The fighting began in Tigray on Nov. 4 when the region’s ruling political party, Tigray People’s Liberation Front, captured the Northern Command army base in the regional capital Mekelle as part of an uprising, after which Prime Minister Abiy Ahmed ordered a military offensive. Military forces from Eritrea support the Ethiopian government.

“The number of people killed is reported as 750,” the situational report said. The church, the most ancient and sacred of Ethiopian Christianity and also known as the Church of St. Mary of Zion, belongs to the Ethiopian Orthodox Tewahedo Church.

“I’ve not heard more than rumors about the looting of the Arc from Maryam Tsion, but if it’s true that up to 750 died defending it, it is conceivable that the attackers didn't stop there,” said Michael Gervers, a professor of history at the University of Toronto, at the time, according to The Telegraph. "The government and the Eritreans want to wipe out the Tigrayan culture.
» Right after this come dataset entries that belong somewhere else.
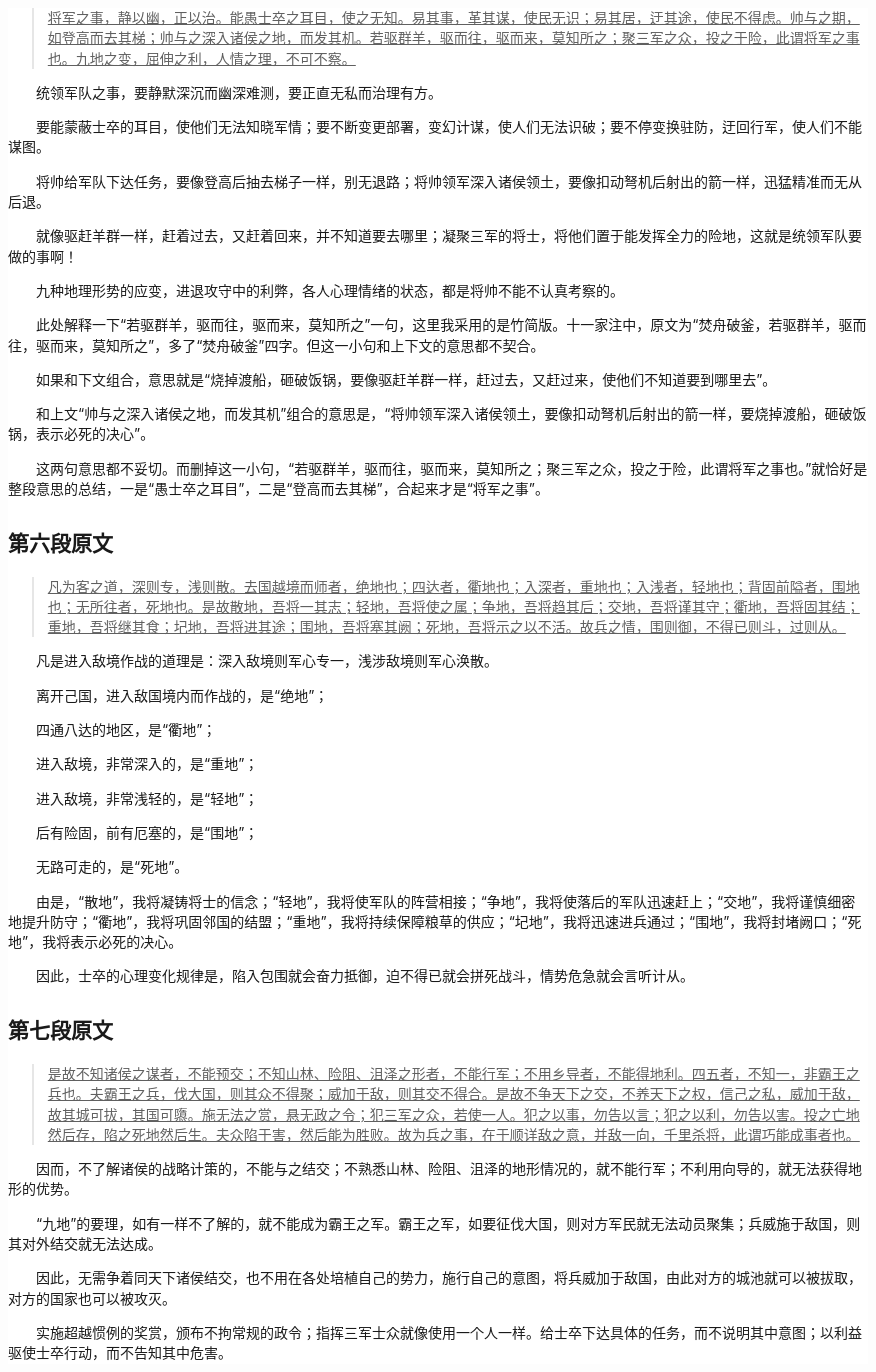 > <u>将军之事，静以幽，正以治。能愚士卒之耳目，使之无知。易其事，革其谋，使民无识；易其居，迂其途，使民不得虑。帅与之期，如登高而去其梯；帅与之深入诸侯之地，而发其机。若驱群羊，驱而往，驱而来，莫知所之；聚三军之众，投之于险，此谓将军之事也。九地之变，屈伸之利，人情之理，不可不察。</u>

&emsp;&emsp;统领军队之事，要静默深沉而幽深难测，要正直无私而治理有方。

&emsp;&emsp;要能蒙蔽士卒的耳目，使他们无法知晓军情；要不断变更部署，变幻计谋，使人们无法识破；要不停变换驻防，迂回行军，使人们不能谋图。

&emsp;&emsp;将帅给军队下达任务，要像登高后抽去梯子一样，别无退路；将帅领军深入诸侯领土，要像扣动弩机后射出的箭一样，迅猛精准而无从后退。

&emsp;&emsp;就像驱赶羊群一样，赶着过去，又赶着回来，并不知道要去哪里；凝聚三军的将士，将他们置于能发挥全力的险地，这就是统领军队要做的事啊！

&emsp;&emsp;九种地理形势的应变，进退攻守中的利弊，各人心理情绪的状态，都是将帅不能不认真考察的。

&emsp;&emsp;此处解释一下“若驱群羊，驱而往，驱而来，莫知所之”一句，这里我采用的是竹简版。十一家注中，原文为“焚舟破釜，若驱群羊，驱而往，驱而来，莫知所之”，多了“焚舟破釜”四字。但这一小句和上下文的意思都不契合。

&emsp;&emsp;如果和下文组合，意思就是“烧掉渡船，砸破饭锅，要像驱赶羊群一样，赶过去，又赶过来，使他们不知道要到哪里去”。

&emsp;&emsp;和上文“帅与之深入诸侯之地，而发其机”组合的意思是，“将帅领军深入诸侯领土，要像扣动弩机后射出的箭一样，要烧掉渡船，砸破饭锅，表示必死的决心”。

&emsp;&emsp;这两句意思都不妥切。而删掉这一小句，“若驱群羊，驱而往，驱而来，莫知所之；聚三军之众，投之于险，此谓将军之事也。”就恰好是整段意思的总结，一是“愚士卒之耳目”，二是“登高而去其梯”，合起来才是“将军之事”。

## **第六段原文**

> <u>凡为客之道，深则专，浅则散。去国越境而师者，绝地也；四达者，衢地也；入深者，重地也；入浅者，轻地也；背固前隘者，围地也；无所往者，死地也。是故散地，吾将一其志；轻地，吾将使之属；争地，吾将趋其后；交地，吾将谨其守；衢地，吾将固其结；重地，吾将继其食；圮地，吾将进其途；围地，吾将塞其阙；死地，吾将示之以不活。故兵之情，围则御，不得已则斗，过则从。</u>

&emsp;&emsp;凡是进入敌境作战的道理是：深入敌境则军心专一，浅涉敌境则军心涣散。

&emsp;&emsp;离开己国，进入敌国境内而作战的，是“绝地”；

&emsp;&emsp;四通八达的地区，是“衢地”；

&emsp;&emsp;进入敌境，非常深入的，是“重地”；

&emsp;&emsp;进入敌境，非常浅轻的，是“轻地”；

&emsp;&emsp;后有险固，前有厄塞的，是“围地”；

&emsp;&emsp;无路可走的，是“死地”。

&emsp;&emsp;由是，“散地”，我将凝铸将士的信念；“轻地”，我将使军队的阵营相接；“争地”，我将使落后的军队迅速赶上；“交地”，我将谨慎细密地提升防守；“衢地”，我将巩固邻国的结盟；“重地”，我将持续保障粮草的供应；“圮地”，我将迅速进兵通过；“围地”，我将封堵阙口；“死地”，我将表示必死的决心。

&emsp;&emsp;因此，士卒的心理变化规律是，陷入包围就会奋力抵御，迫不得已就会拼死战斗，情势危急就会言听计从。

## **第七段原文**

> <u>是故不知诸侯之谋者，不能预交；不知山林、险阻、沮泽之形者，不能行军；不用乡导者，不能得地利。四五者，不知一，非霸王之兵也。夫霸王之兵，伐大国，则其众不得聚；威加于敌，则其交不得合。是故不争天下之交，不养天下之权，信己之私，威加于敌，故其城可拔，其国可隳。施无法之赏，悬无政之令；犯三军之众，若使一人。犯之以事，勿告以言；犯之以利，勿告以害。投之亡地然后存，陷之死地然后生。夫众陷于害，然后能为胜败。故为兵之事，在于顺详敌之意，并敌一向，千里杀将，此谓巧能成事者也。</u>

&emsp;&emsp;因而，不了解诸侯的战略计策的，不能与之结交；不熟悉山林、险阻、沮泽的地形情况的，就不能行军；不利用向导的，就无法获得地形的优势。

&emsp;&emsp;“九地”的要理，如有一样不了解的，就不能成为霸王之军。霸王之军，如要征伐大国，则对方军民就无法动员聚集；兵威施于敌国，则其对外结交就无法达成。

&emsp;&emsp;因此，无需争着同天下诸侯结交，也不用在各处培植自己的势力，施行自己的意图，将兵威加于敌国，由此对方的城池就可以被拔取，对方的国家也可以被攻灭。

&emsp;&emsp;实施超越惯例的奖赏，颁布不拘常规的政令；指挥三军士众就像使用一个人一样。给士卒下达具体的任务，而不说明其中意图；以利益驱使士卒行动，而不告知其中危害。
They think they’re better than rest of the people in the country. The looting is about destroying and removing the cultural presence of Tigray.”

Amnesty said Ethiopian and Eritrean military forces took control of Axum in a large-scale offensive on Nov. 19, killing and displacing civilians. “In the nine days that followed, the Eritrean military engaged in widespread looting of civilian property and extrajudicial executions.”

“They would kill you for trying, or even crying,” a woman named Zenebu, a 48-year-old healthcare worker who lives in Colorado but was trapped in Tigray for weeks while visiting her mother, told AP earlier. The witness added that some Eritrean soldiers went door-to-door, killing Tigrayan men and boys as young as 7 years old.

The Amnesty report also includes testimonies of witnesses to extrajudicial executions, indiscriminate shelling and widespread looting after Ethiopian and Eritrean troops led an offensive to take control of the city.

“I saw a lot of people dead on the street,” a 21-year-old male resident was quoted as saying. “Even my uncle’s family. Six of his family members were killed. So many people were killed.”

After the killings, the city’s streets and cobblestone plazas were strewn with bodies, the group said. One man, who had run out of the city returned at night after the shooting stopped, said, “All we could see on the streets were dead bodies and people crying.”

On Nov. 29, Eritrean soldiers shot at anyone who tried to move the bodies of those killed.